Wellness Sponsored by
The term “hormonal vulnerability” refers to the situation in which a woman’s body—and mind—react uncomfortably to her own hormones. Hormone problems tend to be subtle and, thus, frequently are misinterpreted as psychological when lab test results come back normal. The reason for this abnormality is not due to the hormones themselves, but how the individual woman’s body responds to them. Also, many females who consult doctors about symptoms due to hormonal vulnerability find that their concerns are not taken seriously, and they often are offered ineffective treatment options. As a result, many of them turn to nonmedical or alternative treatments for relief.
Hormonal conditions have dramatic effects on the skin and hair, in addition to impacting both physical and mental well-being. Indeed, a majority of clients who seek help from spa professionals do so because of hormonal vulnerability, although it is not usually recognized as the underlying cause. Professionals in these fields often find themselves assuming the role of an unofficial counselor or therapist regarding common female medical problems. Understanding prevalent female hormone problems can prove valuable for spa professionals. Although I do not suggest that anyone without medical training should presume to give specific medical advice to clients, I do believe that estheticians and other spa professionals can meet their clients’ needs better if they are informed about the problems that can result from hormonal vulnerability.
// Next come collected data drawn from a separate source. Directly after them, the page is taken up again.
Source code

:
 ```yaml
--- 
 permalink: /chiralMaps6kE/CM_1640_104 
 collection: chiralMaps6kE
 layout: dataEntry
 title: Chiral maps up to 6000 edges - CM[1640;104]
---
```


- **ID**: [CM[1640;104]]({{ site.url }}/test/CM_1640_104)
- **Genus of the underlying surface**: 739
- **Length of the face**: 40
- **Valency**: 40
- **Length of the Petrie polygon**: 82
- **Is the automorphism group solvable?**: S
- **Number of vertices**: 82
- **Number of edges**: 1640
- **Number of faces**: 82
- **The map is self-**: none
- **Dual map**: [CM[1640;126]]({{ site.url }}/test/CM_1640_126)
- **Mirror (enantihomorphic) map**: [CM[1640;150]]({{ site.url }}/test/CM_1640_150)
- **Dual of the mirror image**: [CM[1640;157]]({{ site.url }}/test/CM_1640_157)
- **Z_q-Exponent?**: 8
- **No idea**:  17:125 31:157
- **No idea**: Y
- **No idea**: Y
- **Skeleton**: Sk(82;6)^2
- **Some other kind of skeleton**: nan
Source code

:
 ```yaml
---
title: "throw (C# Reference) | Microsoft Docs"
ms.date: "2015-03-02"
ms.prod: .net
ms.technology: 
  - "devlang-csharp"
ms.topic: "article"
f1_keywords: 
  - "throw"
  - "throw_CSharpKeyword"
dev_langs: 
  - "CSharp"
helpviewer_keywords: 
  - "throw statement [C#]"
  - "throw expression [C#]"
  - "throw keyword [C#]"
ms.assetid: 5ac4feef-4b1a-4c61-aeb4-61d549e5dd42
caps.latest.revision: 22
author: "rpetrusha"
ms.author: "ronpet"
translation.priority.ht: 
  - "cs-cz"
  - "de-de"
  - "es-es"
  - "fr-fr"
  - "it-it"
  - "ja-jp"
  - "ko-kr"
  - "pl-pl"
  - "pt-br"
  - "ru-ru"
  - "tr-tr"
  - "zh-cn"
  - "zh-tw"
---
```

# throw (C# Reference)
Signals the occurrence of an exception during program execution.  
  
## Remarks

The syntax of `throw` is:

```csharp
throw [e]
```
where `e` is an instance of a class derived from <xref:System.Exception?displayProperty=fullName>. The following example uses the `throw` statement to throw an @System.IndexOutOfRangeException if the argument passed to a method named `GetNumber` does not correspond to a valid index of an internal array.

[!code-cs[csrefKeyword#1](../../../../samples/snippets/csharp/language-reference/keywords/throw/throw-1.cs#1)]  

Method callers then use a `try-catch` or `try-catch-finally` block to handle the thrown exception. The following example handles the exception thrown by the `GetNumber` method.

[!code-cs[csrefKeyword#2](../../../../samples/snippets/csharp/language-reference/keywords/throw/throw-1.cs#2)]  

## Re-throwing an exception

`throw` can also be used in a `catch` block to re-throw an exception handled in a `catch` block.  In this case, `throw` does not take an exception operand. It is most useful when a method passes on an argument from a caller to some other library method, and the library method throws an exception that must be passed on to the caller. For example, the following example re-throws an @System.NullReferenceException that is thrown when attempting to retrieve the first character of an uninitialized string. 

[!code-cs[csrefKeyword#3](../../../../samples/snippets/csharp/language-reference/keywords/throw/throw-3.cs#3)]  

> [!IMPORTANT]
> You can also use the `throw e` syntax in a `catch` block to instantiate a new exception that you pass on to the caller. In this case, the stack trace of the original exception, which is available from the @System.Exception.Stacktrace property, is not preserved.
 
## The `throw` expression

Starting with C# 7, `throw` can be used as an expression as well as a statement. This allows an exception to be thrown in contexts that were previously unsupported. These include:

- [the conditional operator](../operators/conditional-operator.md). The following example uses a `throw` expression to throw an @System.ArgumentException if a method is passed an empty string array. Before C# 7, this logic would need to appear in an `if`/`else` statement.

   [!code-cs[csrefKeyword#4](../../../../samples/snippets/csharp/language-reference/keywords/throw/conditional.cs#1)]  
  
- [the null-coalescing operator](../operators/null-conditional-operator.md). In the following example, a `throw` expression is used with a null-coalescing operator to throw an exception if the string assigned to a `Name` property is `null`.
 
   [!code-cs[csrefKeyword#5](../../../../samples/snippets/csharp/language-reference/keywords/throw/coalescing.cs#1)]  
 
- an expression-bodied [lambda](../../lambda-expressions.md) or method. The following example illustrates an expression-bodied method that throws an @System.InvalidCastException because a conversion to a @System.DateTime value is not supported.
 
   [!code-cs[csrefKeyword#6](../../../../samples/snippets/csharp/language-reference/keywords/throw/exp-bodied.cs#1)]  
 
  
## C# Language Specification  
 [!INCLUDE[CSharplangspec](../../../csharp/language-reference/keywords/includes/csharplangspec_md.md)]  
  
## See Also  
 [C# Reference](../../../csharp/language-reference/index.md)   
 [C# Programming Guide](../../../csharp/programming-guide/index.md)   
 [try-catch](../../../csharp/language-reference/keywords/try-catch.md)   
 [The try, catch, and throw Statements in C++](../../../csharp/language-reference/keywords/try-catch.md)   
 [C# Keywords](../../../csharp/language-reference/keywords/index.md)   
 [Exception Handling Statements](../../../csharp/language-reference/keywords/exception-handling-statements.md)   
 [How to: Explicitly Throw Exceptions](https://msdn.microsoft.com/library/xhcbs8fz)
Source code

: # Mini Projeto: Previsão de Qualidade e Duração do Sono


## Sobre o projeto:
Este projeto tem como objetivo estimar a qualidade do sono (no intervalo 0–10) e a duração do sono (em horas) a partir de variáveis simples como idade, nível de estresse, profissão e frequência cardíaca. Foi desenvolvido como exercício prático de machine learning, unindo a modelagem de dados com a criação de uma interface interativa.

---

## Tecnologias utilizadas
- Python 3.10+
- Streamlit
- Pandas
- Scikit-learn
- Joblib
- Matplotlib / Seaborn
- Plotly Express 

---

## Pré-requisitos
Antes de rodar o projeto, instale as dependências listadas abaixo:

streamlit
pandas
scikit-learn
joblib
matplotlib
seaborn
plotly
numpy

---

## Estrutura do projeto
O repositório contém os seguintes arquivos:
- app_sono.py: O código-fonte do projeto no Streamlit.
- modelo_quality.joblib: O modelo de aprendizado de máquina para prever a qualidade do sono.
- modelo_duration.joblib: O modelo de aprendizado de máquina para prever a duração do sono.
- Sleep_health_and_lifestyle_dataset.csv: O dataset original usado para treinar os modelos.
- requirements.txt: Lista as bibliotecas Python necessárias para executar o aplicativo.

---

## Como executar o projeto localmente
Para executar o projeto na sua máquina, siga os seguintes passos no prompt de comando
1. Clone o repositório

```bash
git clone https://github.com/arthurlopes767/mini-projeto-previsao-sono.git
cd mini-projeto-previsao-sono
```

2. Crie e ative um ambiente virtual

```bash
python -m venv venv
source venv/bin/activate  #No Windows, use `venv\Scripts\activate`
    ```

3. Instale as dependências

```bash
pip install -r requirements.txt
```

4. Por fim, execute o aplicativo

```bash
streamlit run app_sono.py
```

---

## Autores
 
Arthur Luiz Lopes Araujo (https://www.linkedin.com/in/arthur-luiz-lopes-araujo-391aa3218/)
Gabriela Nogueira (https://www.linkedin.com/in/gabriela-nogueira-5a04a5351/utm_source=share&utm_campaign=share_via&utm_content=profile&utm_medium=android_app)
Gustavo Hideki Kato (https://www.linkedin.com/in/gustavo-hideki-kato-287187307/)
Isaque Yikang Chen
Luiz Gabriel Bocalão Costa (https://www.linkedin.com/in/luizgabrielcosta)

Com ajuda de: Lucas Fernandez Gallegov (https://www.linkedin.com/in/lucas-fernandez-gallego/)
According to the author’s research, as many as 80% of women suddenly find that the hormones they previously were able to ignore have become a disruptive presence in their lives. This occurs most commonly between the mid-30s and mid-50s, although the problem can begin as early as the teen years and extend into the 60s. A number of hormonal difficulties tend to manifest concurrently so that, unfortunately, women who experience one symptom are likely to have several.
The many hormones in a woman’s body produce different effects, and hormonal vulnerability can influence four areas of life: appearance, physical well-being, emotions and sexuality.
Appearance. Many women have skin and hair that are overly sensitive to the effects of testosterone on the sebaceous glands and hair follicles. Among these vulnerable women, this hormone is the underlying cause of oily skin and acne, as well as hirsutism, or unwanted facial and body hair. Alopecia, or severe hair loss, before age 40 is most commonly due to a vulnerability to testosterone. When the onset is in the 40s and 50s, declining estrogen levels are the most frequent cause of thinning hair. Stress or poor nutrition rarely are to blame.